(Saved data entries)
--

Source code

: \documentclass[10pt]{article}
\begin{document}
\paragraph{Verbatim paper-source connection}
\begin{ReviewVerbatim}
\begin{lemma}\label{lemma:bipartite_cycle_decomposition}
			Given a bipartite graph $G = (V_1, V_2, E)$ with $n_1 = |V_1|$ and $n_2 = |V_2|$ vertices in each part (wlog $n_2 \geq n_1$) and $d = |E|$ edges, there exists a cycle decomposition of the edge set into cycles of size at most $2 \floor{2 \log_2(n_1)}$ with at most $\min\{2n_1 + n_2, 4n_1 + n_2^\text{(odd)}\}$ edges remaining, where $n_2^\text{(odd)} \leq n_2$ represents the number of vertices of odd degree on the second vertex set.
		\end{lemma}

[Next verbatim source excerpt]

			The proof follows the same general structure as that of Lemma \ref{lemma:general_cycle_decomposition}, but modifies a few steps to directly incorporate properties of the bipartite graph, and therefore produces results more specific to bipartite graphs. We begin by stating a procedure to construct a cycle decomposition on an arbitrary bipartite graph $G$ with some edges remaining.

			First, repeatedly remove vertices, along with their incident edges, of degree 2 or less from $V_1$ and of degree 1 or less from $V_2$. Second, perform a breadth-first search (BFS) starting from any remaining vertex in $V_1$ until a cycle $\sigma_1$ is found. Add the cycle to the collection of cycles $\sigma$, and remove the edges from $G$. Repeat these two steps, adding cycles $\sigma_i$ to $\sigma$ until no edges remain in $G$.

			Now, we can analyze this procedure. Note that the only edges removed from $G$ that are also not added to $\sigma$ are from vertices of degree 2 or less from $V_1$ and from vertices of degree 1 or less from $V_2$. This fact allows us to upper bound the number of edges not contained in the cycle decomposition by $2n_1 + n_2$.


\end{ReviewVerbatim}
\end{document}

--

> [Exercise description]: Lines after the one containing "[Next verbatim source excerpt]" are not part of the task. Output the entries exactly from their first line through that one.

> [Solution for this problem]:
Source code

: \documentclass[10pt]{article}
\begin{document}
\paragraph{Verbatim paper-source connection}
\begin{ReviewVerbatim}
\begin{lemma}\label{lemma:bipartite_cycle_decomposition}
			Given a bipartite graph $G = (V_1, V_2, E)$ with $n_1 = |V_1|$ and $n_2 = |V_2|$ vertices in each part (wlog $n_2 \geq n_1$) and $d = |E|$ edges, there exists a cycle decomposition of the edge set into cycles of size at most $2 \floor{2 \log_2(n_1)}$ with at most $\min\{2n_1 + n_2, 4n_1 + n_2^\text{(odd)}\}$ edges remaining, where $n_2^\text{(odd)} \leq n_2$ represents the number of vertices of odd degree on the second vertex set.
		\end{lemma}

[Next verbatim source excerpt]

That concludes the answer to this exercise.